J’ai aussi collaboré avec des musiciens flamenco car nous avons des points communs : du VIIe au XVe siècles, l’Andalousie était musulmane. Ce fut un projet passionnant, en lien avec le philosophe Ibn Arabi Sufi, né à Murcia et venu à Konya, dans le sud de la Turquie. Il est mort à Damas en 1240. J’ai trouvé un livre de ses poèmes et j’ai écrit la musique du spectacle L’Orient de l’Occident, que nous avons joué au Festival Grec à Barcelone en 1994.
Et puis j’ai beaucoup composé : pour le Mahabharata de Peter Brook, pour Peter Gabriel, mais aussi Maurice Béjart, Didier Lockwood, Jean-Michel Jarre; j’ai travaillé avec Tony Gatlif,  Bartabas (Lever de soleil) ou encore Markus Stockhausen (Gazing Point). Également, avec quelques artistes turcs comme les metteurs en scène de théâtre Mehmet Ulusoy et Genco Erkal, le pianiste Fazil Say.
Mes contemporains ont souvent des préjugés, et pensent que je joue de la musique traditionnelle parce que je joue du ney ; si je jouais du piano, ils diraient que c’est contemporain. C’est l’instrument qui crée l’écoute, on classifie trop.
Je me considère comme un contemporain qui crée des projets qui évoquent la tradition.

Actuellement vous enseignez à CODARTS, l’Université de Performing Arts de Rotterdam et vous avez créé un ensemble Bîrûn, à la Fondazione CINI, à Venise. Comment enseigne-t-on le ney aujourd’hui ? Comment transmet-on ce savoir ? 
J’enseigne le ney mais je ne me considère pas comme un professeur de ney : j’enseigne avant tout la musique. Par exemple, à Rotterdam, j’ai une étudiante chinoise qui joue du erhu, un violon à une corde, un autre qui joue de la guitare électrique, un autre du oud… Je leur enseigne non pas la technique du ney, mais le maqâm.

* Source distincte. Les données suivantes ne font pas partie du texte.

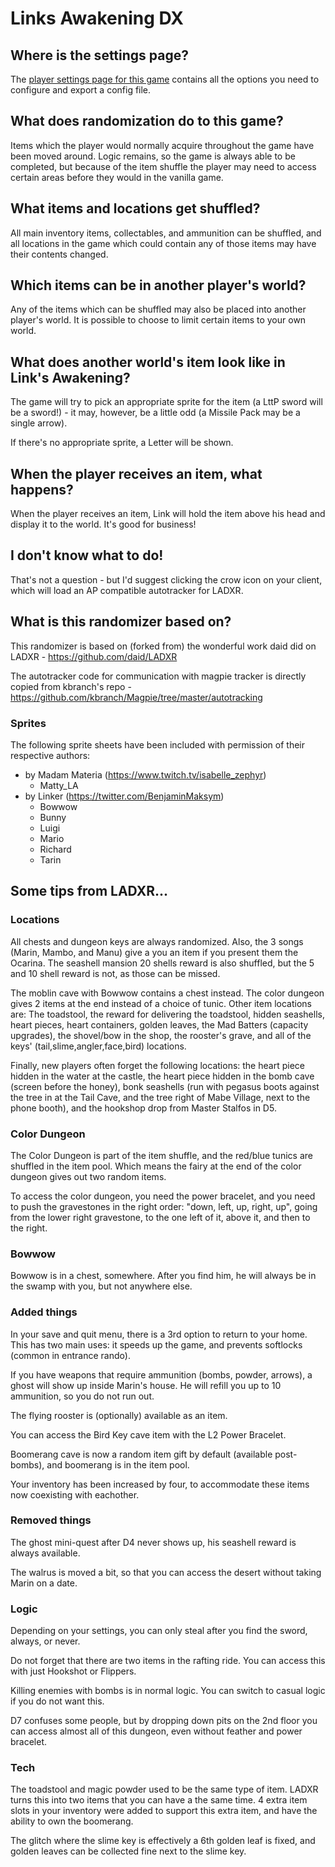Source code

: # Links Awakening DX

## Where is the settings page?

The [player settings page for this game](../player-settings) contains all the options you need to configure and export a
config file.

## What does randomization do to this game?

Items which the player would normally acquire throughout the game have been moved around. Logic remains, so the game is
always able to be completed, but because of the item shuffle the player may need to access certain areas before they
would in the vanilla game.

## What items and locations get shuffled?

All main inventory items, collectables, and ammunition can be shuffled, and all locations in the game which could
contain any of those items may have their contents changed.

## Which items can be in another player's world?

Any of the items which can be shuffled may also be placed into another player's world. It is possible to choose to limit
certain items to your own world.

## What does another world's item look like in Link's Awakening?

The game will try to pick an appropriate sprite for the item (a LttP sword will be a sword!) - it may, however, be a little odd (a Missile Pack may be a single arrow).

If there's no appropriate sprite, a Letter will be shown.

## When the player receives an item, what happens?

When the player receives an item, Link will hold the item above his head and display it to the world. It's good for
business!

## I don't know what to do!

That's not a question - but I'd suggest clicking the crow icon on your client, which will load an AP compatible autotracker for LADXR.

## What is this randomizer based on?

This randomizer is based on (forked from) the wonderful work daid did on LADXR - https://github.com/daid/LADXR

The autotracker code for communication with magpie tracker is directly copied from kbranch's repo - https://github.com/kbranch/Magpie/tree/master/autotracking

### Sprites

The following sprite sheets have been included with permission of their respective authors:

* by Madam Materia (https://www.twitch.tv/isabelle_zephyr)
  * Matty_LA
* by Linker (https://twitter.com/BenjaminMaksym)
  * Bowwow
  * Bunny
  * Luigi
  * Mario
  * Richard
  * Tarin

## Some tips from LADXR...

<h3>Locations</h3>
<p>All chests and dungeon keys are always randomized. Also, the 3 songs (Marin, Mambo, and Manu) give a you an item if you present them the Ocarina. The seashell mansion 20 shells reward is also shuffled, but the 5 and 10 shell reward is not, as those can be missed.</p>
<p>The moblin cave with Bowwow contains a chest instead. The color dungeon gives 2 items at the end instead of a choice of tunic. Other item locations are: The toadstool, the reward for delivering the toadstool, hidden seashells, heart pieces, heart containers, golden leaves, the Mad Batters (capacity upgrades), the shovel/bow in the shop, the rooster's grave, and all of the keys' (tail,slime,angler,face,bird) locations.</p>
<p>Finally, new players often forget the following locations: the heart piece hidden in the water at the castle, the heart piece hidden in the bomb cave (screen before the honey), bonk seashells (run with pegasus boots against the tree in at the Tail Cave, and the tree right of Mabe Village, next to the phone booth), and the hookshop drop from Master Stalfos in D5.</p>

<h3>Color Dungeon</h3>
<p>The Color Dungeon is part of the item shuffle, and the red/blue tunics are shuffled in the item pool. Which means the fairy at the end of the color dungeon gives out two random items.</p>
<p>To access the color dungeon, you need the power bracelet, and you need to push the gravestones in the right order: "down, left, up, right, up", going from the lower right gravestone, to the one left of it, above it, and then to the right.</p>

<h3>Bowwow</h3>
<p>Bowwow is in a chest, somewhere. After you find him, he will always be in the swamp with you, but not anywhere else.</p>

<h3>Added things</h3>
<p>In your save and quit menu, there is a 3rd option to return to your home. This has two main uses: it speeds up the game, and prevents softlocks (common in entrance rando).</p>
<p>If you have weapons that require ammunition (bombs, powder, arrows), a ghost will show up inside Marin's house. He will refill you up to 10 ammunition, so you do not run out.</p>
<p>The flying rooster is (optionally) available as an item.</p>
<p>You can access the Bird Key cave item with the L2 Power Bracelet.</p>
<p>Boomerang cave is now a random item gift by default (available post-bombs), and boomerang is in the item pool.</p>
<p>Your inventory has been increased by four, to accommodate these items now coexisting with eachother.</p>

<h3>Removed things</h3>
<p>The ghost mini-quest after D4 never shows up, his seashell reward is always available.</p>
<p>The walrus is moved a bit, so that you can access the desert without taking Marin on a date.</p>

<h3>Logic</h3>
<p>Depending on your settings, you can only steal after you find the sword, always, or never.</p>
<p>Do not forget that there are two items in the rafting ride. You can access this with just Hookshot or Flippers.</p>
<p>Killing enemies with bombs is in normal logic. You can switch to casual logic if you do not want this.</p>
<p>D7 confuses some people, but by dropping down pits on the 2nd floor you can access almost all of this dungeon, even without feather and power bracelet.</p>

<h3>Tech</h3>
<p>The toadstool and magic powder used to be the same type of item. LADXR turns this into two items that you can have a the same time. 4 extra item slots in your inventory were added to support this extra item, and have the ability to own the boomerang.</p>
<p>The glitch where the slime key is effectively a 6th golden leaf is fixed, and golden leaves can be collected fine next to the slime key.</p>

Qui sont ces étudiants ? Et que viennent-ils chercher alors ?
Il y a beaucoup de Grecs, des Syriens, des Français, une jeune Hollandaise qui joue de la harpe.
Je vous raconte une autre histoire : dans les années 1970, j’ai donné un concert à l’église Saint-Merri à Paris. Trois jours après, un jeune homme est venu frapper à ma porte (il n’y avait pas d’autres moyens à l’époque pour joindre les gens !) qui me dit : “Je joue du hautbois et j’enseigne au conservatoire, je suis le 1er hautbois de l’Orchestre de Paris; je vous ai vu jouer tout seul sans partition pendant une heure, mais nous, avec mes camarades, nous ne sommes pas capables de jouer sans partition ! C’est ça que je veux apprendre”. Il cherchait une identité de soliste, une voie de soliste.
Et en effet, beaucoup de ces jeunes sont dans cette recherche de la mémoire. À part les Grecs qui ont déjà cette pratique : on leur a dit qu’ils étaient Européens mais en fait ce sont aussi des Anatoliens et ils viennent vers moi pour retrouver leur histoire.
Il y a des jeunes de toutes les nationalités qui sont intéressés par les maqâms mais parmi eux, très peu de jeunes Turcs. Moi-même, je joue très peu en Turquie.

Vous donnez des concerts dans le monde entier, vous avez été reconnu en 2016, Artiste Unesco pour la paix et le dialogue entre les cultures, qui consacre une carrière dédiée à maintenir vivant le patrimoine musical de votre pays d’origine, la Turquie.  Pensez vous à votre propre héritage ?
Il y a tous ces élèves, mes ensembles, l’ensemble Bîrûn, l’ensemble Lâmekân… Voilà mon héritage!

Propos recueillis par Sandrine Maricot Despretz

À écouter sur France Culture, dans Chrétiens d’Orient, “De Byzance à Istanbul, avec Kudsi Erguner

*neumatique : Signe de notation musicale dans le plain-chant regroupant plusieurs notes sur une seule syllabe, notamment à la finale d’un mot.